Nós nos esquecemos de que somos todos passageiros e vamos nos apegando a essas coisas e nos esquecemos de que tudo passa, o que conta é estar com o Senhor! Não importa se estou aqui se estou ali, estou fazendo isso estou fazendo aquilo! importa que eu esteja ali com Ele, importa que eu O siga, importa que eu O sirva.
É preciso que hoje, cada um de nós se pergunte, claramente: onde está o meu desejo de poder? onde eu estou querendo dominar, onde eu estou querendo controlar, onde eu estou querendo ter um lugar de destaque? porque às vezes, nós servimos pra isso, para que a gente fique, como diz o ditado, por cima da carne seca, para que a gente apareça, para que a gente fique em destaque.
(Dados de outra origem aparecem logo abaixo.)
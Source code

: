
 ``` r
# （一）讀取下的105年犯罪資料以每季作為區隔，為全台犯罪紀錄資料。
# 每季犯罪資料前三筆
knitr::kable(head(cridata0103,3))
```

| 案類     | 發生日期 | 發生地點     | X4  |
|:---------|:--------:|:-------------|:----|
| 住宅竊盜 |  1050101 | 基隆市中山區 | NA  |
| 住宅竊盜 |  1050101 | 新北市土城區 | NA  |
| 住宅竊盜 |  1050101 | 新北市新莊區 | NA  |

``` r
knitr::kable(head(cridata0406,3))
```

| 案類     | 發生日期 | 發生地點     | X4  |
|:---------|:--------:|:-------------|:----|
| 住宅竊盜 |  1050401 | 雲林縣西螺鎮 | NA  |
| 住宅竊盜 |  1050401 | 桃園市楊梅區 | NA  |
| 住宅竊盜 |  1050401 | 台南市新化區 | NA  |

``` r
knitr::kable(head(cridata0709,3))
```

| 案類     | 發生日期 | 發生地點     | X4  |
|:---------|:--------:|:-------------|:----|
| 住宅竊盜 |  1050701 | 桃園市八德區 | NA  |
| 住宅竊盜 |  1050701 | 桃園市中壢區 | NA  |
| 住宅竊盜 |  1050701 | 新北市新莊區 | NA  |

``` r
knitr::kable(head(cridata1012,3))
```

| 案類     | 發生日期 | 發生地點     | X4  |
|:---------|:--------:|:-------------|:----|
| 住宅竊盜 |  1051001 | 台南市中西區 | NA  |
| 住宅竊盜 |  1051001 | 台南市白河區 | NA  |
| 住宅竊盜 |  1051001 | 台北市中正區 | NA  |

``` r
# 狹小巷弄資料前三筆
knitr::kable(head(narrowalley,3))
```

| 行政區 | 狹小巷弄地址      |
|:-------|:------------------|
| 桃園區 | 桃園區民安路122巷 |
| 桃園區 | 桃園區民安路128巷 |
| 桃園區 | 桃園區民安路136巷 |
É Tiago e João, dentro de nós, falando forte dentro de cada um de nós e essa palavra, hoje, nos ajuda a reconhecer que todos nós, na escola de Jesus, temos um lugar, todos nós. O nosso lugar é o lugar do discípulo, ninguém, ninguém na escola de Jesus pode ocupar o lugar do mestre, um só é o vosso Mestre e todos vós sois discípulos (Mt 23,8).
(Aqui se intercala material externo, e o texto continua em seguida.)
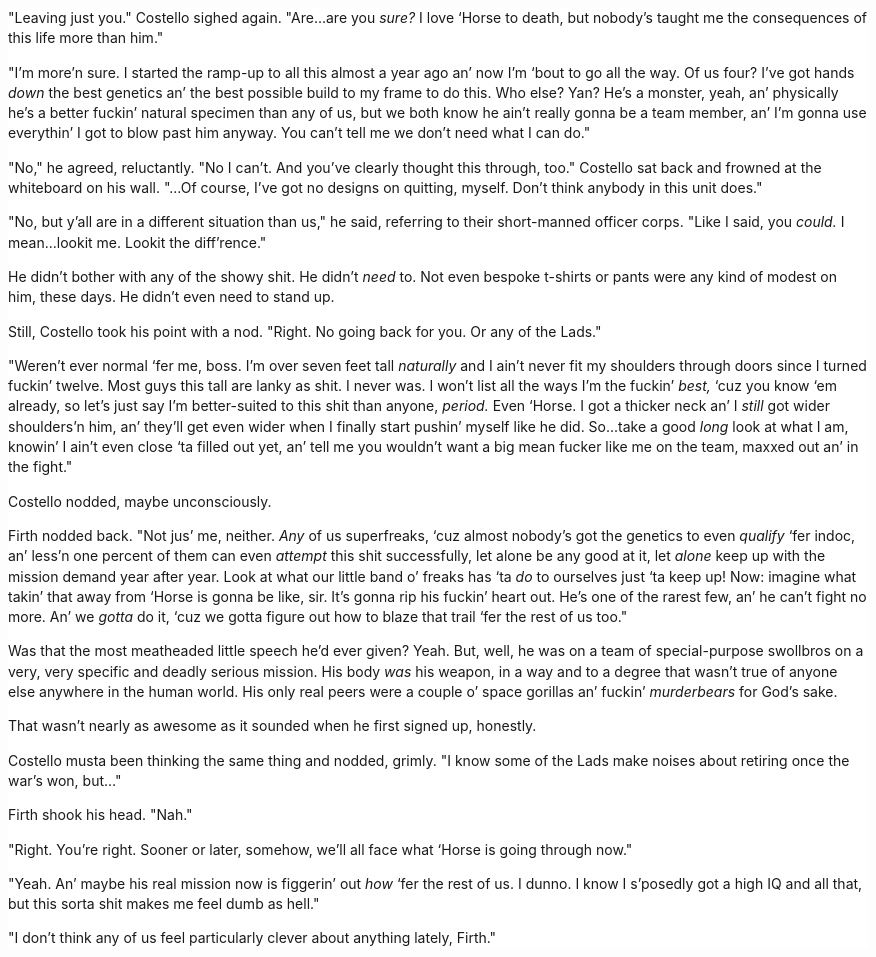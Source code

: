 "Leaving just you." Costello sighed again. "Are...are you *sure?* I love ‘Horse to death, but nobody’s taught me the consequences of this life more than him."

"I’m more’n sure. I started the ramp-up to all this almost a year ago an’ now I’m ‘bout to go all the way. Of us four? I’ve got hands *down* the best genetics an’ the best possible build to my frame to do this. Who else? Yan? He’s a monster, yeah, an’ physically he’s a better fuckin’ natural specimen than any of us, but we both know he ain’t really gonna be a team member, an’ I’m gonna use everythin’ I got to blow past him anyway. You can’t tell me we don’t need what I can do."

"No," he agreed, reluctantly. "No I can’t. And you’ve clearly thought this through, too." Costello sat back and frowned at the whiteboard on his wall. "...Of course, I’ve got no designs on quitting, myself. Don’t think anybody in this unit does."

"No, but y’all are in a different situation than us," he said, referring to their short-manned officer corps. "Like I said, you *could.* I mean...lookit me. Lookit the diff’rence."

He didn’t bother with any of the showy shit. He didn’t *need* to. Not even bespoke t-shirts or pants were any kind of modest on him, these days. He didn’t even need to stand up. 

Still, Costello took his point with a nod. "Right. No going back for you. Or any of the Lads."

"Weren’t ever normal ‘fer me, boss. I’m over seven feet tall *naturally* and I ain’t never fit my shoulders through doors since I turned fuckin’ twelve. Most guys this tall are lanky as shit. I never was. I won’t list all the ways I’m the fuckin’ *best,* ‘cuz you know ‘em already, so let’s just say I’m better-suited to this shit than anyone, *period.* Even ‘Horse. I got a thicker neck an’ I *still* got wider shoulders’n him, an’ they’ll get even wider when I finally start pushin’ myself like he did. So...take a good *long* look at what I am, knowin’ I ain’t even close ‘ta filled out yet, an’ tell me you wouldn’t want a big mean fucker like me on the team, maxxed out an’ in the fight."

Costello nodded, maybe unconsciously.

Firth nodded back. "Not jus’ me, neither. *Any* of us superfreaks, ‘cuz almost nobody’s got the genetics to even *qualify* ‘fer indoc, an’ less’n one percent of them can even *attempt* this shit successfully, let alone be any good at it, let *alone* keep up with the mission demand year after year. Look at what our little band o’ freaks has ‘ta *do* to ourselves just ‘ta keep up! Now: imagine what takin’ that away from ‘Horse is gonna be like, sir. It’s gonna rip his fuckin’ heart out. He’s one of the rarest few, an’ he can’t fight no more. An’ we *gotta* do it, ‘cuz we gotta figure out how to blaze that trail ‘fer the rest of us too."

Was that the most meatheaded little speech he’d ever given? Yeah. But, well, he was on a team of special-purpose swollbros on a very, very specific and deadly serious mission. His body *was* his weapon, in a way and to a degree that wasn’t true of anyone else anywhere in the human world. His only real peers were a couple o’ space gorillas an’ fuckin’ *murderbears* for God’s sake.

That wasn’t nearly as awesome as it sounded when he first signed up, honestly.

Costello musta been thinking the same thing and nodded, grimly. "I know some of the Lads make noises about retiring once the war’s won, but…"

Firth shook his head. "Nah."

"Right. You’re right. Sooner or later, somehow, we’ll all face what ‘Horse is going through now."

"Yeah. An’ maybe his real mission now is figgerin’ out *how* ‘fer the rest of us. I dunno. I know I s’posedly got a high IQ and all that, but this sorta shit makes me feel dumb as hell."

"I don’t think any of us feel particularly clever about anything lately, Firth."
Que o Senhor hoje nos dê a graça de aprendemos com a Sua mãe. A Sua mãe, que tinha todo o direito para falar, aqui quem manda sou eu, sou a mãe dEle! E o que ela diz? “Eis aqui a serva do Senhor, faça-se em mim segundo a Tua palavra.” (Lc 1,38) Por isso, que o Papa Francisco gosta de lembrar que servir é reinar. Quando nós servimos, como a Virgem Maria, nós estamos servindo como seu Filho e aí sim, nós estamos na dinâmica do seu Reino que é o Reino do serviço, não do domínio, não do poder, não da autoridade.
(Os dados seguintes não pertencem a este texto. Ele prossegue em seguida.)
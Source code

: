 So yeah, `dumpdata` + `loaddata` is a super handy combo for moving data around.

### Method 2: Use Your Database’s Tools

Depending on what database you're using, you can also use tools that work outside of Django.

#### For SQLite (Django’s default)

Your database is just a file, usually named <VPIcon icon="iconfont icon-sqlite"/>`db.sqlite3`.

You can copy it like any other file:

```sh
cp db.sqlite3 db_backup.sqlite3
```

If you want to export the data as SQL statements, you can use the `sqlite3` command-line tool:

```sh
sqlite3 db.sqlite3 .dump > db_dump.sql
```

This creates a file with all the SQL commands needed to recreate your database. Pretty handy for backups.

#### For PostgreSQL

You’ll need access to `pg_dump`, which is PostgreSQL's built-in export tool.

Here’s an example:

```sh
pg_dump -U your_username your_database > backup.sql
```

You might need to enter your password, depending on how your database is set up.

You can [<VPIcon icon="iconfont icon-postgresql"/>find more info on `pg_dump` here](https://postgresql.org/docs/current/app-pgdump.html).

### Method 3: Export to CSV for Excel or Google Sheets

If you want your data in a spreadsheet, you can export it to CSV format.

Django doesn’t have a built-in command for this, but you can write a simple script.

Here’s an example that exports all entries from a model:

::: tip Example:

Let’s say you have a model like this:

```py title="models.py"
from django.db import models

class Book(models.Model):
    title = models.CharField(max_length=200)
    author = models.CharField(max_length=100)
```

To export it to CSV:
Que o Espírito de Deus nos liberte de toda a sede de poder, de todo domínio, de todo apego. Para que nós façamos a experiência de abrir mão. ‘Eu faço isso todos os anos!’ Façamos a experiência de neste ano não fazer, deixa pra outro; ano que vem deixa pra outra fazer. Mas ninguém vai fazer, então deixa! Isso é libertador para todos nós, e às vezes a gente até vê isso na família, a família diz assim: sou eu que faço a ceia de Natal. Nem percebe que a sua ceia de Natal é uma maneira de você controlar a família toda, de você dominar a família toda. Nesse ano, você diz, nesse ano eu não faço a ceia, outros vão fazer, eu vou lá só para participar. Levo uma comidinha, mas eu não quero fazer, não vou fazer! Abra mão, abra mão do poder, da autoridade, do domínio. Faça a experiência de Jesus, que não quis controlar, que não quis dominar, que não quis ser um ditador da comunidade dos seus discípulos!
Que o Espírito de Deus nos dê a graça de compreender que entre nós não pode ser assim, porque o Filho do homem não veio para ser servido, mas para servir e dar a sua vida, como resgate para muitos.